Extensive mechanical and design details of an apparatus should not be included in the abstract. The abstract should be in narrative form and generally limited to a single paragraph within the range of 50 to 150 words in length.
See MPEP § 608.01(b) for guidelines for the preparation of patent abstracts.
Claim Rejections - 35 USC § 112
Claim Interpretation
The following is a quotation of 35 U.S.C. 112(f):
(f) Element in Claim for a Combination. - An element in a claim for a combination may be expressed as a means or step for performing a specified function without the recital of structure, material, or acts in support thereof, and such claim shall be construed to cover the corresponding structure, material, or acts described in the specification and equivalents thereof.
The following is a quotation of pre-AIA 35 U.S.C. 112, sixth paragraph:
An element in a claim for a combination may be expressed as a means or step for performing a specified function without the recital of structure, material, or acts in support thereof, and such claim shall be construed to cover the corresponding structure, material, or acts described in the specification and equivalents thereof.
Use of the word “means” (or “step for”) in a claim with functional language creates a rebuttable presumption that the claim element is to be treated in accordance with 35 U.S.C.112(f) (pre-AIA 35 U.S.C. 112, sixth paragraph). The presumption that 35 U.S.C. 112(f) (pre-AIA 35 U.S.C. 112, sixth paragraph) is invoked is rebutted when the function is recited with sufficient structure, material, or acts within the claim itself to entirely perform the recited function.

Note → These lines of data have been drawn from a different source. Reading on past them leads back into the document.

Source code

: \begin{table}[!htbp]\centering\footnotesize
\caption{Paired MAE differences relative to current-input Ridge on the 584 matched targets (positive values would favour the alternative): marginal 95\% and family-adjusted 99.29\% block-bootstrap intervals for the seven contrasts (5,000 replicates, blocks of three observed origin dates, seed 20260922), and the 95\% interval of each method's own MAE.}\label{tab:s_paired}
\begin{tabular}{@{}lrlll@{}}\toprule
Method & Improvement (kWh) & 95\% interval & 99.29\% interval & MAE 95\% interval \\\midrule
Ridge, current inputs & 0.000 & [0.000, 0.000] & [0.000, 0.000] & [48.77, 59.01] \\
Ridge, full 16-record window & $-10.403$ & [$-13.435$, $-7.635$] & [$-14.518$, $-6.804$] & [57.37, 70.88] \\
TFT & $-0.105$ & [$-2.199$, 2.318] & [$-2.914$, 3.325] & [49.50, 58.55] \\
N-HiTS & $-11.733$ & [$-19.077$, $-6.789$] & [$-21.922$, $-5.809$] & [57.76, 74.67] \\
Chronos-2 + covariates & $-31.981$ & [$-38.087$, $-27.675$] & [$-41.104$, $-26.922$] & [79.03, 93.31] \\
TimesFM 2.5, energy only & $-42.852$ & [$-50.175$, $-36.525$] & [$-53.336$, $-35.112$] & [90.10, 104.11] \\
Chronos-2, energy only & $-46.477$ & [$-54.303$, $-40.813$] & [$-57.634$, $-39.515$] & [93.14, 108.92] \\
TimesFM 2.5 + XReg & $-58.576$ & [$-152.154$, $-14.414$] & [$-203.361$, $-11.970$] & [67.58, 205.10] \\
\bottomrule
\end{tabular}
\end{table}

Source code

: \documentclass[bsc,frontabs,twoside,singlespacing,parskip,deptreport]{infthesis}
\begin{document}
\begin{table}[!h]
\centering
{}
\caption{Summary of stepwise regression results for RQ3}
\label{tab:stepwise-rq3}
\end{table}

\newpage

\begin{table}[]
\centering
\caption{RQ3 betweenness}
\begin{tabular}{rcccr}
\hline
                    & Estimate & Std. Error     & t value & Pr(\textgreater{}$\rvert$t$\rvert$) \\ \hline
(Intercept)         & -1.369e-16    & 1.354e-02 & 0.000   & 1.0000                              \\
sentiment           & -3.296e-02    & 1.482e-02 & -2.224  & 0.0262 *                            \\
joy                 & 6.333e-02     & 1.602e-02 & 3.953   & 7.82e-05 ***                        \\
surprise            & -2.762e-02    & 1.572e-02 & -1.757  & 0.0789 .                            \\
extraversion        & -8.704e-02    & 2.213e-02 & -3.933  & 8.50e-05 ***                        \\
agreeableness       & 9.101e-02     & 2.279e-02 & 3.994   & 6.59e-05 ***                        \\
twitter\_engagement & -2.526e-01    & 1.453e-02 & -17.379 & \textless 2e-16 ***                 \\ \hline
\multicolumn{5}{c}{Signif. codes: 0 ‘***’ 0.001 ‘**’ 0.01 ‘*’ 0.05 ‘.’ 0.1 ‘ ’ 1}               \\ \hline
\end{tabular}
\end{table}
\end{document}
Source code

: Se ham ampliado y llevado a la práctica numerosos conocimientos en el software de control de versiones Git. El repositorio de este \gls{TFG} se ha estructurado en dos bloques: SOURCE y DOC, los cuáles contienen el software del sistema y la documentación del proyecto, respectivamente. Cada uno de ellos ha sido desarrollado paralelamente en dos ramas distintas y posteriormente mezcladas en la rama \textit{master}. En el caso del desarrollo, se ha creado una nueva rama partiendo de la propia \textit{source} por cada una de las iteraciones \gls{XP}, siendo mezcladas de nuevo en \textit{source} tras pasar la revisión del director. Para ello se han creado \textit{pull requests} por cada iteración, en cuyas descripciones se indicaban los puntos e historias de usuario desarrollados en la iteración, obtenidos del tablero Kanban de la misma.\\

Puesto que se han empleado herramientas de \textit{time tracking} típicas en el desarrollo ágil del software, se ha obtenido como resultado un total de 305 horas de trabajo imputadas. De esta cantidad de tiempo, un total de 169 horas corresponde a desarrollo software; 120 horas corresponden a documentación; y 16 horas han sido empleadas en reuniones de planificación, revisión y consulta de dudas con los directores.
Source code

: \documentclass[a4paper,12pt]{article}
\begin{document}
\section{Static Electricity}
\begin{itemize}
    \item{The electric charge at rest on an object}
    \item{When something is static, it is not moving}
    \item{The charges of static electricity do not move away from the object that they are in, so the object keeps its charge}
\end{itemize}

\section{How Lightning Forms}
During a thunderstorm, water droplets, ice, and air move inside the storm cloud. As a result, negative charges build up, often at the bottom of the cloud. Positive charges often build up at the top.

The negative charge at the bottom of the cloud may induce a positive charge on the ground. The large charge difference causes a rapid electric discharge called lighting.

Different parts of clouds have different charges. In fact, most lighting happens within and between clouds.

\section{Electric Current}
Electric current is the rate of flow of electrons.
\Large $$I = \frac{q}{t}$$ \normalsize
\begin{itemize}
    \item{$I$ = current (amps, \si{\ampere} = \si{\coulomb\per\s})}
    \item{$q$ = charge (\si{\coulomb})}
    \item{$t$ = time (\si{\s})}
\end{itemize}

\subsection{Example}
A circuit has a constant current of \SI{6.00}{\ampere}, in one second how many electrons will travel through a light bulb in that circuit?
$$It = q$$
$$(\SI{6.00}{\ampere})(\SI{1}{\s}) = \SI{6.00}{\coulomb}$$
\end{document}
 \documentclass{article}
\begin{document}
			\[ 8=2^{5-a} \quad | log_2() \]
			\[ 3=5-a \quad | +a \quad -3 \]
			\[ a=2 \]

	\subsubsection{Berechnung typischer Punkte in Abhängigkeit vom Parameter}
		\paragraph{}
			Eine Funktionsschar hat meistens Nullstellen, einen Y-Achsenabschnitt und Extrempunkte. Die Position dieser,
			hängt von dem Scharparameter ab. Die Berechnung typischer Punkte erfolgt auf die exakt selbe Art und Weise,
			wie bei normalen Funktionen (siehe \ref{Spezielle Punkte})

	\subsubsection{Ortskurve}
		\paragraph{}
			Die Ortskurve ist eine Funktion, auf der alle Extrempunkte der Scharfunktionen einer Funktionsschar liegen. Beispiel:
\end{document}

Absence of the word “means” (or “step for”) in a claim creates a rebuttable presumption that the claim element is not to be treated in accordance with 35 U.S.C. 112(f) (pre-AIA 35 U.S.C. 112, sixth paragraph). The presumption that 35 U.S.C. 112(f) (pre-AIA 35 U.S.C. 112, sixth paragraph) is not invoked is rebutted when the claim element recites function but fails to recite sufficiently definite structure, material or acts to perform that function.
Claim elements in this application that use the word “means” (or “step for”) are presumed to invoke 35 U.S.C. 112(f) except as otherwise indicated in an Office action. Similarly, claim elements that do not use the word “means” (or “step for”) are presumed not to invoke 35 U.S.C. 112(f) except as otherwise indicated in an Office action.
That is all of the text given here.